# [Exercise brief]
For this task, output every entry below exactly and omit the pictures.

─── Records provided ───

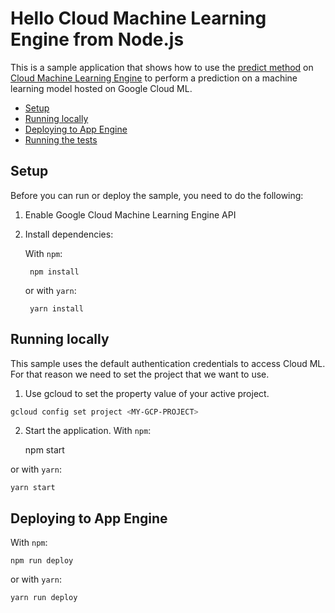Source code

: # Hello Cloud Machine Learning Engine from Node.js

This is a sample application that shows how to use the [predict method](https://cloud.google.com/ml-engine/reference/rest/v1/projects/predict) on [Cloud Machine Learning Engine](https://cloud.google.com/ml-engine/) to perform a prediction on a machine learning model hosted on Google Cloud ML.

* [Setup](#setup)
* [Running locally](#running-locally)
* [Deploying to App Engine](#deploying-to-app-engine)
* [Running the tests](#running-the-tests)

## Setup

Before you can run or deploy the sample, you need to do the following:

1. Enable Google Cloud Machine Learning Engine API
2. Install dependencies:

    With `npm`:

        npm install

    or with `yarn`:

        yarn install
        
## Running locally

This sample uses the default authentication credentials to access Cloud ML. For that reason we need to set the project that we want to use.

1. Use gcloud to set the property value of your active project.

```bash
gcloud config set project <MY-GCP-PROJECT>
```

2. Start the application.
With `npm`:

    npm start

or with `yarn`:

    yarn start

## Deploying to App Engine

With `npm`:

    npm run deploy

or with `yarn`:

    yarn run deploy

───

# [Solution for this exercise]
Source code

: # Hello Cloud Machine Learning Engine from Node.js

This is a sample application that shows how to use the [predict method](https://cloud.google.com/ml-engine/reference/rest/v1/projects/predict) on [Cloud Machine Learning Engine](https://cloud.google.com/ml-engine/) to perform a prediction on a machine learning model hosted on Google Cloud ML.

* [Setup](#setup)
* [Running locally](#running-locally)
* [Deploying to App Engine](#deploying-to-app-engine)
* [Running the tests](#running-the-tests)

## Setup

Before you can run or deploy the sample, you need to do the following:

1. Enable Google Cloud Machine Learning Engine API
2. Install dependencies:

    With `npm`:

        npm install

    or with `yarn`:

        yarn install
        
## Running locally

This sample uses the default authentication credentials to access Cloud ML. For that reason we need to set the project that we want to use.

1. Use gcloud to set the property value of your active project.

```bash
gcloud config set project <MY-GCP-PROJECT>
```

2. Start the application.
With `npm`:

    npm start

or with `yarn`:

    yarn start

## Deploying to App Engine

With `npm`:

    npm run deploy

or with `yarn`:

    yarn run deploy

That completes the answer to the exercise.